CalPERS plans to trim PE portfolio

CalPERS is cutting its relationships with managers and paring back private equity, but it's unclear if it will use the secondaries market to do so.

CalPERS is pruning its private equity allocations again, according to a report from the Financial Times. The pension said it would be re-examining its relationships with managers, paring back to a core group and teaming up with other investors to drive down fees.

CalPERS currently maintains management relationships with nearly 125 managers. Chief investment officer Ted Eliopoulos suggested that the final number of managers in its private equity portfolio could be fewer than 100.

It’s unclear if CalPERS plans to use the secondaries market to reposition its portfolio and a spokesperson told Secondaries Investor that it’s exploring a number of options.

“We’ll use all the tools available to us and do it in a manner that is most beneficial to the fund. There isn’t a set plan or timeline,” he said.

CalPERS cut back on private equity twice last year as part of a broader effort to absorb cash from realisations and de-risk the portfolio during the prolonged public equities rally of 2014. In both of those cases, the pension said it was more or less just working to bring target allocations back in line.

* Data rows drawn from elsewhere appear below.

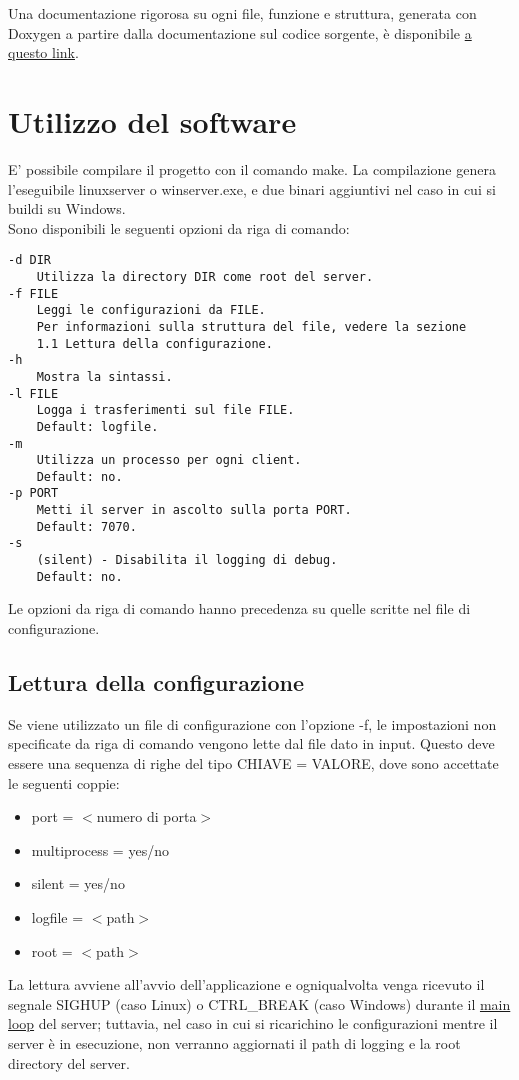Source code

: \documentclass{article}
\begin{document}
\tableofcontents

\vspace{15mm} %
Una documentazione rigorosa su ogni file, funzione e struttura, generata con Doxygen a partire dalla 
documentazione sul codice sorgente, è disponibile \href{html/index.html}{a questo link}. 

\newpage

\section{Utilizzo del software}

E' possibile compilare il progetto con il comando make. La compilazione genera l'eseguibile linuxserver o winserver.exe,
e due binari aggiuntivi nel caso in cui si buildi su Windows.\\
Sono disponibili le seguenti opzioni da riga di comando:\\
\begin{lstlisting}
-d DIR
    Utilizza la directory DIR come root del server.
-f FILE 
    Leggi le configurazioni da FILE. 
    Per informazioni sulla struttura del file, vedere la sezione 
    1.1 Lettura della configurazione.
-h
    Mostra la sintassi.
-l FILE
    Logga i trasferimenti sul file FILE. 
    Default: logfile.
-m 
    Utilizza un processo per ogni client. 
    Default: no.
-p PORT
    Metti il server in ascolto sulla porta PORT. 
    Default: 7070.
-s
    (silent) - Disabilita il logging di debug. 
    Default: no.

\end{lstlisting}
Le opzioni da riga di comando hanno precedenza su quelle scritte nel file di configurazione.

\subsection{Lettura della configurazione}

Se viene utilizzato un file di configurazione con l'opzione -f, le impostazioni non specificate
da riga di comando vengono lette dal file dato in input. Questo deve essere una sequenza di righe del tipo CHIAVE = VALORE, 
dove sono accettate le seguenti coppie:
\begin{itemize}
    \item port = $<$numero di porta$>$
    \item multiprocess = yes/no
    \item silent = yes/no
    \item logfile = $<$path$>$
    \item root = $<$path$>$
\end{itemize}
La lettura avviene all'avvio dell'applicazione e ogniqualvolta venga ricevuto il segnale 
SIGHUP (caso Linux) o CTRL\_BREAK (caso Windows) durante il \href{}
{main loop} del server; tuttavia, nel caso in cui si ricarichino le configurazioni mentre il server è in esecuzione,
non verranno aggiornati il path di logging e la root directory del server.\\
\end{document}

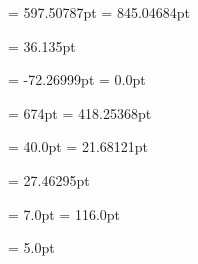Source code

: \usepackage{geometry}			%
\geometry{
    a4paper,					%
    includehead,				%
    includefoot,				%
    twoside,					%
    left=100.0pt
    }



\paperwidth = 597.50787pt 
\paperheight = 845.04684pt

\topmargin = 36.135pt 

\voffset = -72.26999pt
\hoffset = 0.0pt

\textheight = 674pt
\textwidth = 418.25368pt 

\headheight = 40.0pt
\headsep = 21.68121pt 

\footskip = 27.46295pt 

\marginparsep = 7.0pt 
\marginparwidth = 116.0pt 

\marginparpush = 5.0pt 



\usepackage{setspace}		%
\onehalfspacing
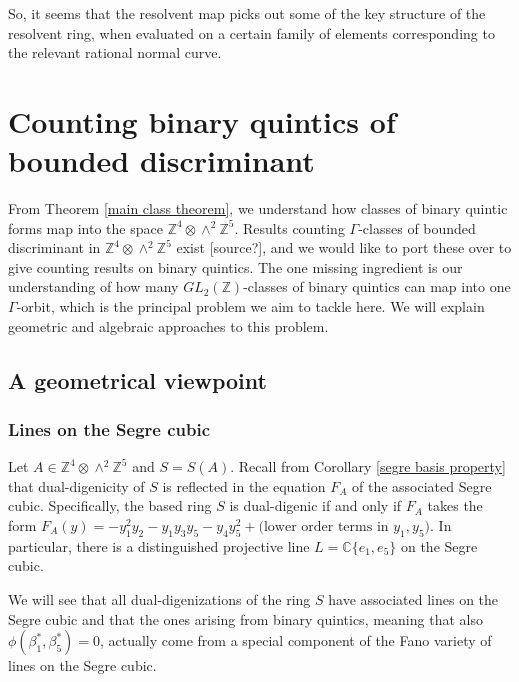 \documentclass{report}
\begin{document}
So, it seems that the resolvent map picks out some of the key structure of the resolvent ring, when evaluated on a certain family of elements corresponding to the relevant rational normal curve.










\chapter{Counting binary quintics of bounded discriminant}

From Theorem \ref{main class theorem}, we understand how classes of binary quintic forms map into the space $\mathbb{Z}^4 \otimes \wedge^2 \mathbb{Z}^5$.  Results counting $\Gamma$-classes of bounded discriminant in $\mathbb{Z}^4 \otimes \wedge^2 \mathbb{Z}^5$ exist [source?], and we would like to port these over to give counting results on binary quintics.  The one missing ingredient is our understanding of how many $GL_2(\mathbb{Z})$-classes of binary quintics can map into one $\Gamma$-orbit, which is the principal problem we aim to tackle here.  We will explain geometric and algebraic approaches to this problem.

\section{A geometrical viewpoint}

\subsection{Lines on the Segre cubic}

Let $A \in \mathbb{Z}^4 \otimes \wedge^2 \mathbb{Z}^5$ and $S = S(A)$.  Recall from Corollary \ref{segre basis property} that dual-digenicity of $S$ is reflected in the equation $F_A$ of the associated Segre cubic.  Specifically, the based ring $S$ is dual-digenic if and only if $F_A$ takes the form $F_A(y) = - y_1^2 y_2 - y_1 y_3 y_5 - y_4 y_5^2 + \text{(lower order terms in $y_1, y_5$)}$.  In particular, there is a distinguished projective line $L = \mathbb{C} \{e_1,e_5\}$ on the Segre cubic.

We will see that all dual-digenizations of the ring $S$ have associated lines on the Segre cubic and that the ones arising from binary quintics, meaning that also $\phi (\beta_1^*, \beta_5^*) = 0$, actually come from a special component of the Fano variety of lines on the Segre cubic.
\end{document}
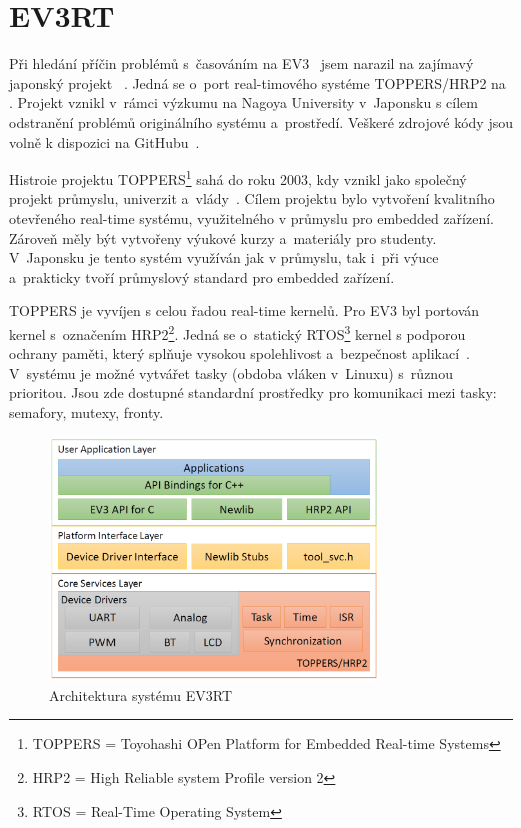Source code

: \section{EV3RT}
\label{lego-EV3RT}

Při hledání příčin problémů s~časováním na EV3~\cite{legoMindstormsEV3_ev3dev-issue_constant-loop-time} jsem narazil na zajímavý japonský projekt \evRT{}~\cite{legoProgramingPlatform_EV3RT-git-web}.
Jedná se o~port real-timového systéme TOPPERS/HRP2 na \legoEV{}.
Projekt \evRT{} vznikl v~rámci výzkumu na Nagoya University v~Japonsku s cílem odstranění problémů originálního \lego{} systému a~prostředí. 
Veškeré zdrojové kódy jsou volně k dispozici na GitHubu~\cite{legoProgramingPlatform_EV3RT-github}. 

Histroie projektu TOPPERS\footnote{TOPPERS = Toyohashi OPen Platform for Embedded Real-time Systems} sahá do roku 2003, kdy vznikl jako společný projekt průmyslu, univerzit a~vlády~\cite{legoProgramingPlatform_TOPPERS}. 
Cílem projektu bylo vytvoření kvalitního otevřeného real-time systému, využitelného v průmyslu pro embedded zařízení. 
Zároveň měly být vytvořeny výukové kurzy a~materiály pro studenty.
V~Japonsku je tento systém využíván jak v průmyslu, tak i~při výuce a~prakticky tvoří průmyslový standard pro embedded zařízení. 

TOPPERS je vyvíjen s celou řadou real-time kernelů. Pro EV3 byl portován kernel s~označením HRP2\footnote{HRP2 = High Reliable system Profile version 2}.
Jedná se o~statický RTOS\footnote{RTOS = Real-Time Operating System} kernel s podporou ochrany paměti, který splňuje vysokou spolehlivost a~bezpečnost aplikací~\cite{legoProgramingPlatform_EV3RT-paper}.
V~systému je možné vytvářet tasky (obdoba vláken v~Linuxu) s~různou prioritou. 
Jsou zde dostupné standardní prostředky pro komunikaci mezi tasky: semafory, mutexy, fronty.

\begin{figure}[h]
	\centering
	\includegraphics[width=330px]{images/ev3rt-architecture.png}
	\caption[Architektura systému EV3RT]{Architektura systému EV3RT\protect\footnotemark}
	\label{ev3rt-architecture}
\end{figure}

It reduced target allocations from 14 percent to 10 percent in May and is also considering a change to how it benchmarks overall private equity performance. The move comes after the pension pulled out of hedge funds entirely for similar reasons – complexity and fees.

CalPERS has taken on a more conservative investment approach with the appointment of Eliopoulos to CIO. He told the Financial Times that CalPERS would use “every possible lever” to drive down costs.

Earlier this week Secondaries Investor reported the San Diego County Employees’ Retirement System (SDCERA) planned to reduce the number of private equity GPs in its portfolio from about 31 to between 16 and 18. SDCERA said it planned to cut back through attrition and not via the secondaries market.